La voisine du second représente la quintessence de la « ça va jamais » féminine. Elle est mariée à un être humain d'une banalité suspecte. Un homme simple aux idées simples. Un mec qui pense bêtement que un et un font deux marquant son manque total d'imagination et une capacité d'analyse tout à fait primaire. Une sorte d'animal idéal, genre poisson rouge, ce bestiau qui barbote dans une cage pleine d'eau appelée aquarium, qui pisse dans sa flotte et flotte dans sa pisse, qui sert de complément alimentaire dans la paella et de compagnon protéinique pour le chat. Il ne crie pas le jour, ne ronfle pas la nuit. Sa mémoire vive de deux secondes efface les turpitudes de la vie au fur et à mesure de leurs apparitions.

Ce mari idéal ne cherche pas le conflit et essaie de se comporter de manière avenante, sympathique. La grande majorité des « ça va toujours » trouverait en lui le compagnon idéal, mais pas la « ça va jamais » féminine.

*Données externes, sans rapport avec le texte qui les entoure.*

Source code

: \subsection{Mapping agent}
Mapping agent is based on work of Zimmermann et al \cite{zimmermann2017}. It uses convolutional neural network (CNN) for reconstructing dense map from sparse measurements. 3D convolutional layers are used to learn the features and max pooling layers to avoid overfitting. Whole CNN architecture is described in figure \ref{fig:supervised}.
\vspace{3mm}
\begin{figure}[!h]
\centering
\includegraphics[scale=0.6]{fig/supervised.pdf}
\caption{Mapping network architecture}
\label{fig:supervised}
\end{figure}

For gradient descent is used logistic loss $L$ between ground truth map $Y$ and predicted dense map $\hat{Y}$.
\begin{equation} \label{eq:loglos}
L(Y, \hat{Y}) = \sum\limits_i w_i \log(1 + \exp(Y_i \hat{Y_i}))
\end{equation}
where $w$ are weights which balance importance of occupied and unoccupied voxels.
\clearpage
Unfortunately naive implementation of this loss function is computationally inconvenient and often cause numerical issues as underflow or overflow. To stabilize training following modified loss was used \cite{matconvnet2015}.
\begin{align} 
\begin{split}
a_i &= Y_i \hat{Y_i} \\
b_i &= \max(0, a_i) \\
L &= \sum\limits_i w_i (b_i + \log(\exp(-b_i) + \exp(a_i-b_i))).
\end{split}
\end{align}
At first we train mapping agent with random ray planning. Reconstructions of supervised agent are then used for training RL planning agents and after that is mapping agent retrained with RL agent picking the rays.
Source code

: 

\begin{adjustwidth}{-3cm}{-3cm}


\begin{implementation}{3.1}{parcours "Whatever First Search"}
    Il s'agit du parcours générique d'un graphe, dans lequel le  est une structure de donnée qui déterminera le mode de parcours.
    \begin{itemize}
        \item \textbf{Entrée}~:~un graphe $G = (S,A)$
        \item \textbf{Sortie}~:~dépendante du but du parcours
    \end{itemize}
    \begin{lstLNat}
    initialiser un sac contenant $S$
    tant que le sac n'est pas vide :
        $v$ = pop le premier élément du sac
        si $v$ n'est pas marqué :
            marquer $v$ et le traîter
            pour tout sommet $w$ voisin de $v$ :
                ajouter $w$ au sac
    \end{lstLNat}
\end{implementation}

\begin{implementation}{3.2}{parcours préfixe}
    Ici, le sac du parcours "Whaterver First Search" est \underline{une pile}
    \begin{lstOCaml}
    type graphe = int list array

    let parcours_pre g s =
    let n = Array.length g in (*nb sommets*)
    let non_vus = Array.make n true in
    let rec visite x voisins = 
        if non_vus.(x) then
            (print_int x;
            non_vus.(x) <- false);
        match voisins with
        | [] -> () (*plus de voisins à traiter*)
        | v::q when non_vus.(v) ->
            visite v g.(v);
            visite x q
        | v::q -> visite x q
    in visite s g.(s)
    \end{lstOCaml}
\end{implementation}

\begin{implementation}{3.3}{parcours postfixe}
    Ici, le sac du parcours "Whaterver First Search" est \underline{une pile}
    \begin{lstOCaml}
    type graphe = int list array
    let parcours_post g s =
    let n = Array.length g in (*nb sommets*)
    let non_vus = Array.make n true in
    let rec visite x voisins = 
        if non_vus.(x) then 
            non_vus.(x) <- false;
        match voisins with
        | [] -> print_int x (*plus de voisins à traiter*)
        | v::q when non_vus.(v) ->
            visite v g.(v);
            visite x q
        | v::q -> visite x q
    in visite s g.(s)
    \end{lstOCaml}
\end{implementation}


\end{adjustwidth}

L'homme a eu le bon goût de naître le jour de la fête des pères, d'où une économie substantielle dans l'achat des cadeaux. Un gros présent vaut mieux que deux absents et pourquoi gros alors que petit cela fait autant plaisir. Il n'y a que l'intention qui compte, l'attention, elle est réservée à l'épluchage du compte en banque.

  • Chéri, tu nous embêtes avec ton anniv le jour de la fête des pères ! Je ne sais pas quoi t'acheter.

 

Le chéri se confond en excuses, avoue son impuissance manifeste à fixer le jour de sa naissance et son incompétence notoire en matière de fête des pères. Il ajoute dans un murmure une phrase du genre : oh chérie, un cadeau, c'est trop !

  • Incompétence, c'est bien le mot.

 

Heureusement l'imagination de sa femme dépasse la contenance du vase qui déborde avec la goutte de Soisson (ville Picarde dont la devise est « Soisson et tais-toi »). Les enfants, eux, ne sont d'aucun secours dans l'entreprise. Du reste, ils sont rarement sollicités. Extrêmement pointilleux lorsqu'il s'agit de leurs anniversaires, ils sont beaucoup plus laxistes sur celui des autres dont ils dénoncent le bien fondé et cette habitude bourgeoise décadente. La remise en cause s'accompagne généralement d'une revendication de hausse salariale substantielle car la jeunesse a des besoins insatisfaits et l'argent de poche s'évapore. L'inflation des projets associée à l'assèchement de la masse monétaire amène invariablement une croissance zéro, et le zéro, ils connaissent.

 

Le cadeau de son mari s'inscrit dans un plan d'économie approuvé par le FMI ( Fonds des Ménagères Insatisfaites) et certifié par la BCE ( Banque Cruelle des Enfoirés).

Elle lui achète deux cravates lors d'une judicieuse promotion où le prix du deuxième achat est diminué de 50%, une broutille vu le faible prix du premier.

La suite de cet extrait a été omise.